▶ INSTRUCTIONS FOR THE TASK:
Write out, word for word, only the data from its first line to the line containing "Uglavnom nizak iznos".

▶ EXTRACTED DATA:
..........

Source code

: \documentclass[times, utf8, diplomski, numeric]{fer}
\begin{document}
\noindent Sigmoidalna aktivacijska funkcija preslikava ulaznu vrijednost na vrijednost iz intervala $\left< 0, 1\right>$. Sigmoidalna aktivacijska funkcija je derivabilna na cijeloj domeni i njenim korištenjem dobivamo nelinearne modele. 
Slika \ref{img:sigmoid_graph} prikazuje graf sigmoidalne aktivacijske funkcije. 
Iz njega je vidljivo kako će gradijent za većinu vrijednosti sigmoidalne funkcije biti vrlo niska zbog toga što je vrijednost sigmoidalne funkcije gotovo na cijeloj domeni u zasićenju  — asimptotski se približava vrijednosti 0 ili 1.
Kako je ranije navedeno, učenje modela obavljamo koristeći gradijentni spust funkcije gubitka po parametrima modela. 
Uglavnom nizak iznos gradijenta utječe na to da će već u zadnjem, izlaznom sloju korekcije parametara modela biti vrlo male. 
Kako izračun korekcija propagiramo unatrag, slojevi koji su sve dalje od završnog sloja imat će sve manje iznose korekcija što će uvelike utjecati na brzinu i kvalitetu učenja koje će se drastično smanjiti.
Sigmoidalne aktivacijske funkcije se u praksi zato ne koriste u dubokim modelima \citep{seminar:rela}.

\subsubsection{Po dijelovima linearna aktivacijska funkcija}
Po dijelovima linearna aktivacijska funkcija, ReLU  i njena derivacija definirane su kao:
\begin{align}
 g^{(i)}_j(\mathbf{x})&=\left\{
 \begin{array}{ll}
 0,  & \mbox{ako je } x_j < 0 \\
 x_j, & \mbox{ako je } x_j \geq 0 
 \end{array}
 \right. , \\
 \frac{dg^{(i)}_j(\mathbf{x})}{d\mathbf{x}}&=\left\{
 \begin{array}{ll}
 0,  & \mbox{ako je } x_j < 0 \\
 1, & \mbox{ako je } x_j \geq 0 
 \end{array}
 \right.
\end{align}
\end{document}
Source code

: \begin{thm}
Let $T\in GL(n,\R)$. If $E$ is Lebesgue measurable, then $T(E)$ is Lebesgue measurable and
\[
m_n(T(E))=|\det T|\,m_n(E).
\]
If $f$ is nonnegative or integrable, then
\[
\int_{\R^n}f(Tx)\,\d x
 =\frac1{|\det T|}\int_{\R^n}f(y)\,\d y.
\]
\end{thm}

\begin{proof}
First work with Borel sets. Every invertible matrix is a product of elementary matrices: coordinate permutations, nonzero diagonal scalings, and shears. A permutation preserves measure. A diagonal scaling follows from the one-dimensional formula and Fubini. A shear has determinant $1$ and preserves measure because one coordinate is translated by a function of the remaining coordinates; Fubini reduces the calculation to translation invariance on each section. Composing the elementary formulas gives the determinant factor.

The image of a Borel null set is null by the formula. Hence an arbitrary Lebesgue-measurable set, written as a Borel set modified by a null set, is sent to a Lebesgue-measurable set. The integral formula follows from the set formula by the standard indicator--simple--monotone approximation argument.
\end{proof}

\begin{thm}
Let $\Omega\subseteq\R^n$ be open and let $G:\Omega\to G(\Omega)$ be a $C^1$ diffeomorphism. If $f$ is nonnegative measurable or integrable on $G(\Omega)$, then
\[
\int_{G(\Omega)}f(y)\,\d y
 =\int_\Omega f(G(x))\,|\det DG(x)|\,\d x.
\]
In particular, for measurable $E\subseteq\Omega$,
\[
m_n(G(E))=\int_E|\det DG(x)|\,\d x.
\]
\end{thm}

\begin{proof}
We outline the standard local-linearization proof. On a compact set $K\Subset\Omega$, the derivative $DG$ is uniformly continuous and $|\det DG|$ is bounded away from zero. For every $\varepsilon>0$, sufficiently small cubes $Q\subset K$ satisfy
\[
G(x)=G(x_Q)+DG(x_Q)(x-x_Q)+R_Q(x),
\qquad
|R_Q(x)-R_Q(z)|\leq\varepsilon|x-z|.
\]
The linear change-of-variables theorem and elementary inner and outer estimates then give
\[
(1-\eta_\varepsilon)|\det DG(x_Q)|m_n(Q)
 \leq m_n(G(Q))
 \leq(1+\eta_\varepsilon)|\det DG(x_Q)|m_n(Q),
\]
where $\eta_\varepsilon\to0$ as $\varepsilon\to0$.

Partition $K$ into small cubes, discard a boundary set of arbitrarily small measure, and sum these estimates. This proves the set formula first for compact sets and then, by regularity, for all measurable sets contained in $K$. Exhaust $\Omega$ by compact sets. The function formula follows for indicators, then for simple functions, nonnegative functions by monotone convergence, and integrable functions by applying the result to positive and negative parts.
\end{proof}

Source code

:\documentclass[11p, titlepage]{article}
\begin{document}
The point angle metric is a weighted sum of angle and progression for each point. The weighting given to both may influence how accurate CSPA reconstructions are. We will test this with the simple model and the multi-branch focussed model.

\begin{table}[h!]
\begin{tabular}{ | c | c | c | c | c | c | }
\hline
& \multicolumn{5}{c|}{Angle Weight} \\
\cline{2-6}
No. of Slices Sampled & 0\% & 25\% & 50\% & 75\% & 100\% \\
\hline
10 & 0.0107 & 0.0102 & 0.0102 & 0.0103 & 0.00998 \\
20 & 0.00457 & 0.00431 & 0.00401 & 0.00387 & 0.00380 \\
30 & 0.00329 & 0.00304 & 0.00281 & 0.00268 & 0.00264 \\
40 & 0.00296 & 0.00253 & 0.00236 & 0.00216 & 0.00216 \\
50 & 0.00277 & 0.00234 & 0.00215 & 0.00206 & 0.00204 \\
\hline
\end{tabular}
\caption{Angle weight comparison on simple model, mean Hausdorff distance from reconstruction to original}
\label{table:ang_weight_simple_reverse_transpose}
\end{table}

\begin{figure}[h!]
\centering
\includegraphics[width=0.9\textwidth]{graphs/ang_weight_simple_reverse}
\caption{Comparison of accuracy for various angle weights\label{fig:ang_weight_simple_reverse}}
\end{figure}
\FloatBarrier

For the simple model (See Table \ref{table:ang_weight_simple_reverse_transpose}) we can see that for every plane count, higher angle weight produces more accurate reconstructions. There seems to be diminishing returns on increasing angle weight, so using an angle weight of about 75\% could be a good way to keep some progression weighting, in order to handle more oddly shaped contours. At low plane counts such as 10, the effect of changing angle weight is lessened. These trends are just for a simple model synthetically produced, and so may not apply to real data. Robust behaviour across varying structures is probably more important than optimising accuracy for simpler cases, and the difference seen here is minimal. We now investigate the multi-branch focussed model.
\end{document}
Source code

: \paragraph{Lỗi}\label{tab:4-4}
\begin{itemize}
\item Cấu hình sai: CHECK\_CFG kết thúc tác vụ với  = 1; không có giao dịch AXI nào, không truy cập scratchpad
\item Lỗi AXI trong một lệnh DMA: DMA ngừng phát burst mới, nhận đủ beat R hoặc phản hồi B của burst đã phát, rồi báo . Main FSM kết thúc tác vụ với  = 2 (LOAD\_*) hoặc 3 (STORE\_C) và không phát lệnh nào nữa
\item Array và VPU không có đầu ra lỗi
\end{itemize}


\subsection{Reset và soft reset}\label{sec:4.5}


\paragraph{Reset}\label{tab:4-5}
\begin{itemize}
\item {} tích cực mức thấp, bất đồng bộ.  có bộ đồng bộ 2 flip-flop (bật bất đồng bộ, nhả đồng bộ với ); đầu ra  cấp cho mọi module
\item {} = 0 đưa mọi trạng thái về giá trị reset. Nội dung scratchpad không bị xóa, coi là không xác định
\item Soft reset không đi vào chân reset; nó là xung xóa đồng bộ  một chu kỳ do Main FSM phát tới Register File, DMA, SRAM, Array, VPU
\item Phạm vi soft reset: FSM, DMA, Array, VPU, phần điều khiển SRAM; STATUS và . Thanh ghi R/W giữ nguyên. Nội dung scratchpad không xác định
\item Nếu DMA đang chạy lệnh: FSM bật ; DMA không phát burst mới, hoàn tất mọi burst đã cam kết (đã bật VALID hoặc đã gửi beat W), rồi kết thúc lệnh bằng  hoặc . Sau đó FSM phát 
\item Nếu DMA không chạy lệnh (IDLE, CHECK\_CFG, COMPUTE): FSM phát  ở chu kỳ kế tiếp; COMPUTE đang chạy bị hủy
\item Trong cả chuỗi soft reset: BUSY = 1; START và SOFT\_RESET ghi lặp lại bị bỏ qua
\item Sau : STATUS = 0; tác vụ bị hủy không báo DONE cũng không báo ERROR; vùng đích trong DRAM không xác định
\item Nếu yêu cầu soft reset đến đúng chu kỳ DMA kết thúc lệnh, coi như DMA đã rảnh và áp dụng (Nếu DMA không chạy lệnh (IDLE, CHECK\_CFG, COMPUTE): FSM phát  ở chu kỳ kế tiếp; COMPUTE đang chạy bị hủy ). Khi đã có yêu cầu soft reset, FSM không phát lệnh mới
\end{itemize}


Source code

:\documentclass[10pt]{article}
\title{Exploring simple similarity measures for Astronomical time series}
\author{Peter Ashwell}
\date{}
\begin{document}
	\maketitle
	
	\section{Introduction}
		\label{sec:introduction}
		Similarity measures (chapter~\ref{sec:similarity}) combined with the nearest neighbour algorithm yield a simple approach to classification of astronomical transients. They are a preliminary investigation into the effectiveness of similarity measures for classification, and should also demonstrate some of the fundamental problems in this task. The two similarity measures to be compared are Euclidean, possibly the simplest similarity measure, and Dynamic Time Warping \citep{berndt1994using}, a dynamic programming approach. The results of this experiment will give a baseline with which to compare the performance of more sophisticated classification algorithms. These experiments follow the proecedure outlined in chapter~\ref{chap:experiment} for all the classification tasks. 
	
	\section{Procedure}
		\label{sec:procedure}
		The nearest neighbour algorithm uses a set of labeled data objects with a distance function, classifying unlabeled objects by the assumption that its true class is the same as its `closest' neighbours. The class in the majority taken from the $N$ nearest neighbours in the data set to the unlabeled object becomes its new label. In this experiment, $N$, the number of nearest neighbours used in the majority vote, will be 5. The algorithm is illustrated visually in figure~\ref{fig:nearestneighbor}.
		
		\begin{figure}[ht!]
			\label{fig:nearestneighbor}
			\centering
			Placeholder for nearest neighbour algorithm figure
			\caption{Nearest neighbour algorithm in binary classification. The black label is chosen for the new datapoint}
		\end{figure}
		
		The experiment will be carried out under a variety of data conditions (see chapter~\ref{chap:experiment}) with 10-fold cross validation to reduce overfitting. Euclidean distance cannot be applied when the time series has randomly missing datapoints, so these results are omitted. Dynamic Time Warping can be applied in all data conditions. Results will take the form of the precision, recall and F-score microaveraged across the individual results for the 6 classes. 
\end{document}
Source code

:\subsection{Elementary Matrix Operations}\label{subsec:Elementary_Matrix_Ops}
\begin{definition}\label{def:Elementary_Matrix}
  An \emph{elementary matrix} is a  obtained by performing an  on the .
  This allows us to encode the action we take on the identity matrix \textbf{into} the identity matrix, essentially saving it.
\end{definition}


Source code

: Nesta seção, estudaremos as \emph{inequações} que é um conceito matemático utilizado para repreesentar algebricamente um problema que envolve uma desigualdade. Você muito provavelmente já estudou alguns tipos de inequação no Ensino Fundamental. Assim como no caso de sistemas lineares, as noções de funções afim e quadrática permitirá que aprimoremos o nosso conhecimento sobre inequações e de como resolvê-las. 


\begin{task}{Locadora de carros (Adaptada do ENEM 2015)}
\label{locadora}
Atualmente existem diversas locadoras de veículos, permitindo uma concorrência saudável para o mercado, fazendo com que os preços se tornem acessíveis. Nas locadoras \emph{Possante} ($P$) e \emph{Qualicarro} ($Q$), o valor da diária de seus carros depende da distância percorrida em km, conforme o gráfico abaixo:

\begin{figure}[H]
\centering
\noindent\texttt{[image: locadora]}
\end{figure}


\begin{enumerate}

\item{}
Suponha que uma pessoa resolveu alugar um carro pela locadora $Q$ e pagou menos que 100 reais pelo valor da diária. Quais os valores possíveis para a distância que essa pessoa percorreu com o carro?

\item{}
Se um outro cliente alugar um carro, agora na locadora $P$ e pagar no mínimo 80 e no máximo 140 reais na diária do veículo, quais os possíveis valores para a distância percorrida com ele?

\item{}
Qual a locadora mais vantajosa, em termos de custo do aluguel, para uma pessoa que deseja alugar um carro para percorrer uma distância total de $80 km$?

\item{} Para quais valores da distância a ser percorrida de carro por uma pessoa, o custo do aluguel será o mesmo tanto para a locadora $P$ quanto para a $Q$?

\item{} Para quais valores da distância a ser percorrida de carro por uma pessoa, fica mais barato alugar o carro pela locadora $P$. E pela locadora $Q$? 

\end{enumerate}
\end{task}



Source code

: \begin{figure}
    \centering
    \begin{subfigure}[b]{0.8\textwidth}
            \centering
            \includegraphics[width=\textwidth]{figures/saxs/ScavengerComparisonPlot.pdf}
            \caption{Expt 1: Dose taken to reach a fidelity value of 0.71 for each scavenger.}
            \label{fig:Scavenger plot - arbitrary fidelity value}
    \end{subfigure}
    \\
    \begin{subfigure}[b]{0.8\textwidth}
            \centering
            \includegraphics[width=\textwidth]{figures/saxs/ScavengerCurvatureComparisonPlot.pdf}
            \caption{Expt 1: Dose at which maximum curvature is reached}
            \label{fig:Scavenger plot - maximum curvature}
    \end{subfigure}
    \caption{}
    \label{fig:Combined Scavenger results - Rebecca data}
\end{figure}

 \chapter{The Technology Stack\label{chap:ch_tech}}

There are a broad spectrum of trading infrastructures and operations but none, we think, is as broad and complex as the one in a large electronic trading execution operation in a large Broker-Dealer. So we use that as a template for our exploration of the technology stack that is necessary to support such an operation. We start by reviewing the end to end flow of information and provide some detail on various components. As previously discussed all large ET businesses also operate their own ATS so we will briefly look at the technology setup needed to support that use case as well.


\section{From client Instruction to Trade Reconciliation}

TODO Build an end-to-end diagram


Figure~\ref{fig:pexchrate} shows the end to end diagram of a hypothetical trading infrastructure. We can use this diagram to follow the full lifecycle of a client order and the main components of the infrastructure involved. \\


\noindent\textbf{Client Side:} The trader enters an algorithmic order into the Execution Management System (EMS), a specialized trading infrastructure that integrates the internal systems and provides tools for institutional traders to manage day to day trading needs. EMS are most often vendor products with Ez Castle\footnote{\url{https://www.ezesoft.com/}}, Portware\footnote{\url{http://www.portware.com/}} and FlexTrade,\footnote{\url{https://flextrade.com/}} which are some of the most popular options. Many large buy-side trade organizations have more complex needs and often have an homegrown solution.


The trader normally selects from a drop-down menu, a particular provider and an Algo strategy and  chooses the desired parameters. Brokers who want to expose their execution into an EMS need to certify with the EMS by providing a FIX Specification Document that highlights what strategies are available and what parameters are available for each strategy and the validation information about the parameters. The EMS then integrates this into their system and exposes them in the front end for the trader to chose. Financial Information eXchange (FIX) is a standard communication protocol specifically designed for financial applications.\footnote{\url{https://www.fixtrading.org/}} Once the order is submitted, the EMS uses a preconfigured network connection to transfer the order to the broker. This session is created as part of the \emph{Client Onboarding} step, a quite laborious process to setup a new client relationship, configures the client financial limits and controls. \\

..........

▶ WRITTEN REPLY:
Source code

: \documentclass[times, utf8, diplomski, numeric]{fer}
\begin{document}
\noindent Sigmoidalna aktivacijska funkcija preslikava ulaznu vrijednost na vrijednost iz intervala $\left< 0, 1\right>$. Sigmoidalna aktivacijska funkcija je derivabilna na cijeloj domeni i njenim korištenjem dobivamo nelinearne modele. 
Slika \ref{img:sigmoid_graph} prikazuje graf sigmoidalne aktivacijske funkcije. 
Iz njega je vidljivo kako će gradijent za većinu vrijednosti sigmoidalne funkcije biti vrlo niska zbog toga što je vrijednost sigmoidalne funkcije gotovo na cijeloj domeni u zasićenju  — asimptotski se približava vrijednosti 0 ili 1.
Kako je ranije navedeno, učenje modela obavljamo koristeći gradijentni spust funkcije gubitka po parametrima modela. 
Uglavnom nizak iznos gradijenta utječe na to da će već u zadnjem, izlaznom sloju korekcije parametara modela biti vrlo male. 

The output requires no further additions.